[SUPPLIED INFORMATION Boundary: Start]

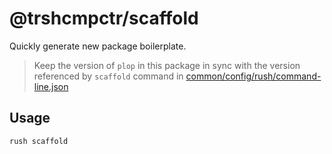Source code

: # @trshcmpctr/scaffold

Quickly generate new package boilerplate.

> Keep the version of `plop` in this package in sync with the version
referenced by `scaffold` command in
[common/config/rush/command-line.json]

## Usage

```sh
rush scaffold
```

[common/config/rush/command-line.json]: ../common/config/rush/command-line.json

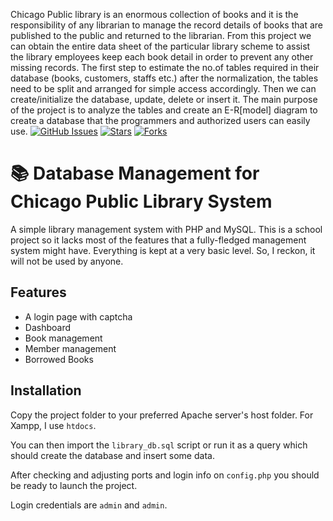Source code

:Chicago Public library is an enormous collection of books and it is the responsibility of any librarian to manage the record details of books that are published to the public and returned to the librarian. From this project we can obtain the entire data sheet of the particular library scheme to assist the library employees keep each book detail in order to prevent any other missing records. The first step to estimate the no.of tables required in their database (books, customers, staffs etc.) after the normalization, the tables need to be split and arranged for simple access accordingly. Then we can create/initialize the database, update, delete or insert it. The main purpose of the project is to analyze the tables and create an E-R[model] diagram to create a database that the programmers and authorized users can easily use.
[![GitHub Issues](https://img.shields.io/github/issues/hvallapu/Chicago-Public-library-management-system)](https://www.github.com/hvallapu/Chicago-Public-Library-Management-System/issues)
[![Stars](https://img.shields.io/github/stars/hvallapu/Chicago-Public-library-management-system)](https://github.com/hvallapu/Chicago-Public-library-management-system)
[![Forks](https://img.shields.io/github/forks/hvallapu/Chicago-Public-library-management-system)](https://github.com/hvallapu/Chicago-Public-library-management-system)


# 📚 Database Management for Chicago Public Library System


A simple library management system with PHP and MySQL.
This is a school project so it lacks most of the features that a fully-fledged management system might have. Everything is kept at a very basic level. So, I reckon, it will not be used by anyone.



## Features
* A login page with captcha
* Dashboard
* Book management
* Member management
* Borrowed Books

## Installation

Copy the project folder to your preferred Apache server's host folder.
For Xampp, I use ```htdocs```.

You can then import the ```library_db.sql``` script or run it as a query which should create the database and insert some data. 

After checking and adjusting ports and login info on ```config.php``` you should be ready to launch the project.

Login credentials are ```admin``` and ```admin```.
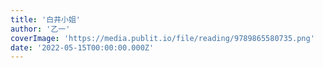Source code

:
 ```yaml
---
title: '白井小姐'
author: '乙一'
coverImage: 'https://media.publit.io/file/reading/9789865580735.png'
date: '2022-05-15T00:00:00.000Z'
---
```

[SUPPLIED INFORMATION Boundary: End]

- **EXERCISE GOAL**
All pictures must be left out. Reproduce exactly the lines from the one containing "Login credentials are" to the final line of the entries.

- **TASK SOLUTION**
Login credentials are ```admin``` and ```admin```.
Source code

:
 ```yaml
---
title: '白井小姐'
author: '乙一'
coverImage: 'https://media.publit.io/file/reading/9789865580735.png'
date: '2022-05-15T00:00:00.000Z'
---
```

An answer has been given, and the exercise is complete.